Diante deste fato, destaca-se o consumo de cálcio juntamente com fontes de ferro pelos atletas. O consumo de leite como pós-treino objetivando aumentar a síntese proteica muscular, a hidratação e a ressíntese de glicogênio, atenuando dores musculares tem sido uma estratégia alimentar utilizada por esse grupo de esportistas. Todavia, doses de 40 a 300mg de cálcio, correspondente a 250 ml de leite, reduzem de 39 a 74% a absorção de ferro pelo organismo. Porém, se a ingestão for realizada com 50mg de vitamina C encontrada em frutas cítricas, carotenoides e alimentos fermentados, como na laranja, abóbora e missô, respectivamente, aumenta-se a absorção de ferro não heme, beneficiando sua reposição no organismo.

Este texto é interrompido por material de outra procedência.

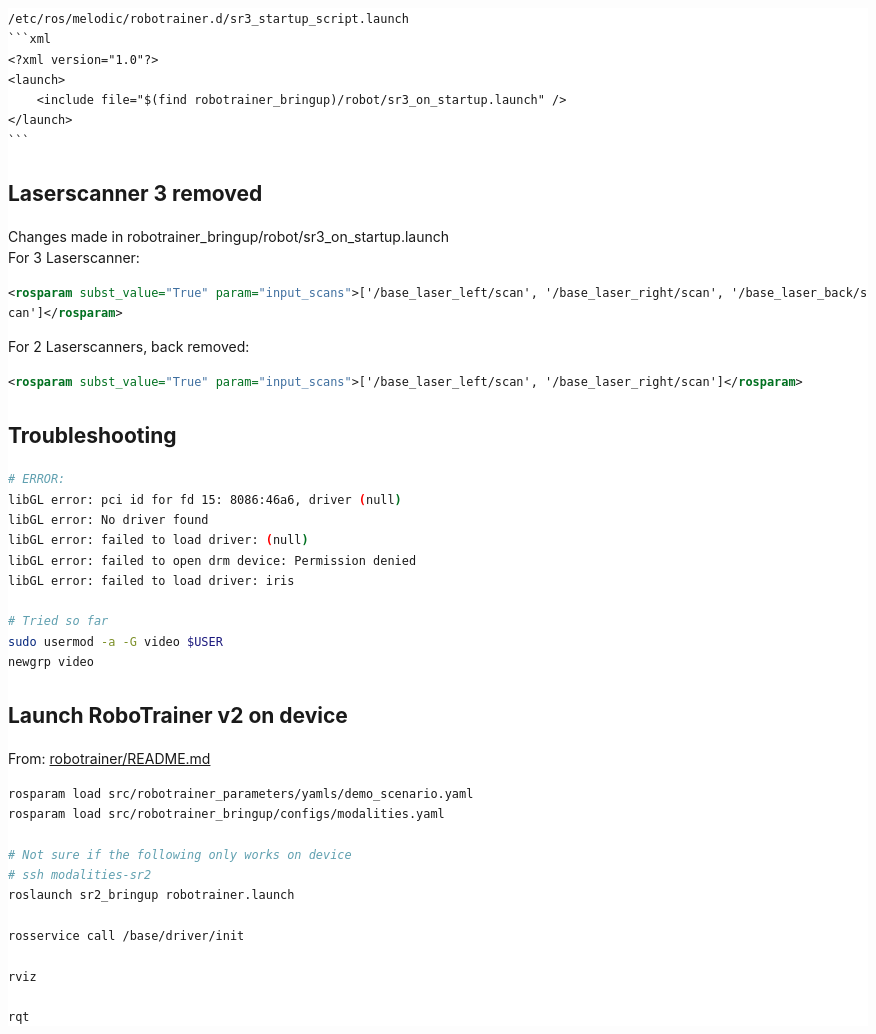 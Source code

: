     /etc/ros/melodic/robotrainer.d/sr3_startup_script.launch
    ```xml
    <?xml version="1.0"?>
    <launch>
        <include file="$(find robotrainer_bringup)/robot/sr3_on_startup.launch" />
    </launch>
    ```


## Laserscanner 3 removed
Changes made in robotrainer_bringup/robot/sr3_on_startup.launch  
For 3 Laserscanner:
```xml
<rosparam subst_value="True" param="input_scans">['/base_laser_left/scan', '/base_laser_right/scan', '/base_laser_back/scan']</rosparam>
```

For 2 Laserscanners, back removed:
```xml
<rosparam subst_value="True" param="input_scans">['/base_laser_left/scan', '/base_laser_right/scan']</rosparam>
```

## Troubleshooting
```bash
# ERROR:
libGL error: pci id for fd 15: 8086:46a6, driver (null)
libGL error: No driver found
libGL error: failed to load driver: (null)
libGL error: failed to open drm device: Permission denied
libGL error: failed to load driver: iris

# Tried so far
sudo usermod -a -G video $USER
newgrp video
```

## Launch RoboTrainer v2 on device
From: [robotrainer/README.md](../robotrainer/README.md)
```bash
rosparam load src/robotrainer_parameters/yamls/demo_scenario.yaml
rosparam load src/robotrainer_bringup/configs/modalities.yaml

# Not sure if the following only works on device
# ssh modalities-sr2
roslaunch sr2_bringup robotrainer.launch

rosservice call /base/driver/init

rviz

rqt
```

Já através da suplementação oral, recomenda-se a ingestão de 100mg de sulfato ferroso por dia, o qual resulta em um aumento de 30 a 50% de ferro durante um período de 6 a 8 semanas. Já em atletas com deficiência de ferro, deve-se ingerir de 60 a 120mg por 2 meses, observando os sintomas de tolerância gastrointestinal. Sabe-se que a suplementação oral é a mais indicada para praticantes de endurance visto que aumentar o consumo de proteína durante a implementação de uma dieta rica em carboidrato e baixa em lipídeo, realizado por eles, é mais difícil.

Além do mais, o sulfato ferroso é o mais utilizados na prática clínica devido seu custo-benefício e por ser 3 vezes mais biodisponível que as demais preparações de ferro férrico. Entretanto, seu uso passou a ser limitado devido aos efeitos colaterais desenvolvidos, como dores, náusea, vômitos, distensão abdominal, constipação e diarreia. Porém, mesmo diante destes sintomas, este suplemento possui 80% da adesão dos atletas por buscarem a melhora da performance física através de seu consumo. Ainda, os aminoácidos de ferro quelados e os complexos de ferro-polissacarídeo são estratégias plausíveis, enquanto o ferro ligado a estrutura lipofílica quelada e o bisglicinato ferroso possuem boa biodisponibilidade, porém podem desenvolver efeitos colaterais e serem mais caros.

Tendo em vista o desconforto abdominal, estratégias de suplementação intramuscular e intravenosa foram desenvolvidas e atuam de forma a entregar um rápido fornecimento de ferro, aumentando os estoques em 7 a 15 dias, principalmente nos casos mais severos, como os de deficiência de ferro anêmica. Porém, não atua na capacidade aeróbica e na performance em exercícios de endurance, mas na fadiga e humor por meio da administração de 300mg por 4 semanas, como relatado em corredores. Já a estratégia mais recente, a suplementação de ferro transdérmica, é capaz de entregar o ferro através da pele, impedindo a ocorrência de efeitos colaterais. Por outro lado, este método permite a liberação de átomos de ferro livres no sangue, culminando no estresse oxidativo e na desnaturação das proteínas do plasma, com exceção do pirofosfato férrico, considerado a melhor forma a ser utilizada para este procedimento.

Portanto, recomenda-se a prescrição do suplemento oral de 100mg de ferro diariamente durante a manhã ou de 60mg ou 100mg em manhãs alternadas. Caso os atletas apresentem sintomas e não estejam respondendo de forma efetiva a este tipo de suplementação, deve-se investir no tratamento intravenoso, sendo necessário o acompanhamento do atleta após 6 meses de tratamento, buscando a prevenção e o tratamento da saúde deles, principalmente dos que possuem a deficiência de ferro.
Importante salientar que o máximo permitido, ao profissional nutricionista, para a prescrição da suplementação oral de ferro é de 45mg.

Fonte: MCCORMICK, R. et al. Refining treatment strategies for iron deficient athletes. Sports Medicine, v. 50, p. 2111-2123, 2020.